VincentSleepless commented 3 years ago

看一下数据库的链接和后台processlist情况,以及数据库的资源使用情况.

Galthen commented 3 years ago

我也遇到过这个情况,偶现,processlist中的sql一直在Sending data状态,暂时还没定位到问题原因。

SQL调优和索引处理后,相对好点了。

hotea commented 3 years ago

try this: add jdbc parameter to reader cnnfig, like: jdbc:mysql://localhost:3306/db_name?sessionVariables=MAX_EXECUTION_TIME=68400000

wsp5227681 commented 2 years ago

同样遇到这个问题,比较常现

VVeaker commented 2 years ago

脚本有设置model的updateKey或replacekey的话,可以设置成false或者为replaceKey设置索引再试试

Desperado2 commented 2 years ago

出现原因:由于Starrocks设定了查询超时时间,DataX数据同步使用流式数据读取,导致数据读取超过了数据库指定的查询超时时间,数据读取被中断,DataX没有报错,出现了Speed一直为0的情况。

处理方法

  1. 可以暂时将数据库的query_timout参数调大,保证数据同步时间不会超过该值。

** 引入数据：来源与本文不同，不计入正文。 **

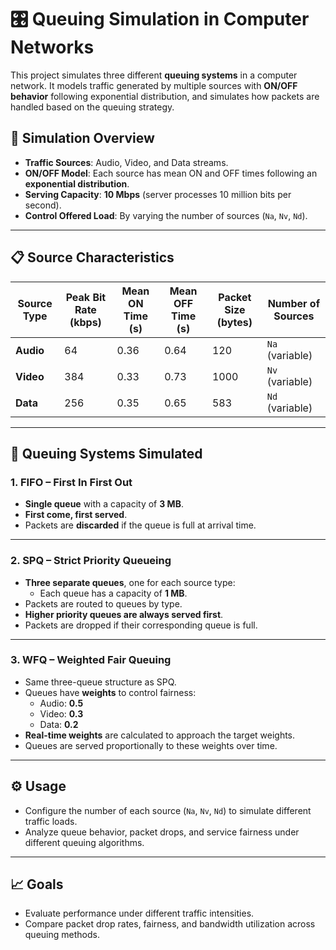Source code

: # 🎛️ Queuing Simulation in Computer Networks

This project simulates three different **queuing systems** in a computer network. It models traffic generated by multiple sources with **ON/OFF behavior** following exponential distribution, and simulates how packets are handled based on the queuing strategy.

## 📡 Simulation Overview

- **Traffic Sources**: Audio, Video, and Data streams.
- **ON/OFF Model**: Each source has mean ON and OFF times following an **exponential distribution**.
- **Serving Capacity**: **10 Mbps** (server processes 10 million bits per second).
- **Control Offered Load**: By varying the number of sources (`Na`, `Nv`, `Nd`).

  
---

## 📋 Source Characteristics

| Source Type | Peak Bit Rate (kbps) | Mean ON Time (s) | Mean OFF Time (s) | Packet Size (bytes) | Number of Sources |
|-------------|----------------------|------------------|-------------------|----------------------|--------------------|
| **Audio**   | 64                   | 0.36             | 0.64              | 120                  | `Na` (variable)     |
| **Video**   | 384                  | 0.33             | 0.73              | 1000                 | `Nv` (variable)     |
| **Data**    | 256                  | 0.35             | 0.65              | 583                  | `Nd` (variable)     |

---

## 🧮 Queuing Systems Simulated

### 1. FIFO – First In First Out

- **Single queue** with a capacity of **3 MB**.
- **First come, first served**.
- Packets are **discarded** if the queue is full at arrival time.

---

### 2. SPQ – Strict Priority Queueing

- **Three separate queues**, one for each source type:
  - Each queue has a capacity of **1 MB**.
- Packets are routed to queues by type.
- **Higher priority queues are always served first**.
- Packets are dropped if their corresponding queue is full.

---

### 3. WFQ – Weighted Fair Queuing

- Same three-queue structure as SPQ.
- Queues have **weights** to control fairness:
  - Audio: **0.5**
  - Video: **0.3**
  - Data: **0.2**
- **Real-time weights** are calculated to approach the target weights.
- Queues are served proportionally to these weights over time.

---

## ⚙️ Usage

- Configure the number of each source (`Na`, `Nv`, `Nd`) to simulate different traffic loads.
- Analyze queue behavior, packet drops, and service fairness under different queuing algorithms.

---

## 📈 Goals

- Evaluate performance under different traffic intensities.
- Compare packet drop rates, fairness, and bandwidth utilization across queuing methods.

    set global query_timeout=3000;
  2. 在当前SQL语句中设置query_timeout的值,详见:https://docs.starrocks.com/zh-cn/latest/reference/System_variable

    SELECT /*+ SET_VAR(query_timeout = 1) */ name FROM people ORDER BY name;

具体说明:

  1. DataX的数据同步,采用的是使用java.sql.Statement从数据库拉取数据,并且将fetchSize设置成了Integer.MIN_VALUE, 该方式使用流数据接受方式,每次只从服务器接受部分数据,直到数据处理完毕。

源码如下:

/**
* 任务初始化
*/

public void init() {
    this.originalConfig = super.getPluginJobConf();

    Integer userConfigedFetchSize = this.originalConfig.getInt(Constant.FETCH_SIZE);
    if (userConfigedFetchSize != null) {
        LOG.warn("对 mysqlreader 不需要配置 fetchSize, mysqlreader 将会忽略这项配置. 如果您不想再看到此警告,请去除fetchSize 配置.");
    }
    // 默认被设置为Integer.MIN_VALUE
    this.originalConfig.set(Constant.FETCH_SIZE, Integer.MIN_VALUE);

    this.commonRdbmsReaderJob = new CommonRdbmsReader.Job(DATABASE_TYPE);
    this.commonRdbmsReaderJob.init(this.originalConfig);
}

/**
* 任务调用
**/
 public void startRead(RecordSender recordSender) {
    int fetchSize = this.readerSliceConfig.getInt(Constant.FETCH_SIZE);

    this.commonRdbmsReaderTask.startRead(this.readerSliceConfig, recordSender,
            super.getTaskPluginCollector(), fetchSize);
}

/**
* a wrapped method to execute select-like sql statement .
*
* @param conn         Database connection .
* @param sql          sql statement to be executed
* @param fetchSize
* @param queryTimeout unit:second
* @return
* @throws SQLException
*/
public static ResultSet query(Connection conn, String sql, int fetchSize, int queryTimeout)
    throws SQLException {
    // make sure autocommit is off
    conn.setAutoCommit(false);
    // ResultSet.RTYPE_FORWORD_ONLY,只可向前滚动;
    // ResultSet.CONCUR_READ_ONLY,指定不可以更新 ResultSet 
    Statement stmt = conn.createStatement(ResultSet.TYPE_FORWARD_ONLY,
                                          ResultSet.CONCUR_READ_ONLY);

    // 指定了fetchSize为Integer.MIN_VALUE
    stmt.setFetchSize(fetchSize);
    stmt.setQueryTimeout(queryTimeout);
    return query(stmt, sql);
}
  1. 数据库中配置了数据的查询超时时间,Starrocks中该配置名称为query_timeout。默认值为300s。如果一个查询持续时间超过了该参数的值,数据库就会返回查询超时错误。
    
    show variables like '%timeout%';

结果如下:

interactive_timeout 3600 net_read_timeout 60 net_write_timeout 60 new_planner_optimize_timeout 3000 query_delivery_timeout 300 query_timeout 300 tx_visible_wait_timeout 10 wait_timeout 28800


3. DataX未将该异常抛出,导致程序没有中止,实际数据库的查询已经结束,所有出现了Speed为0的现象。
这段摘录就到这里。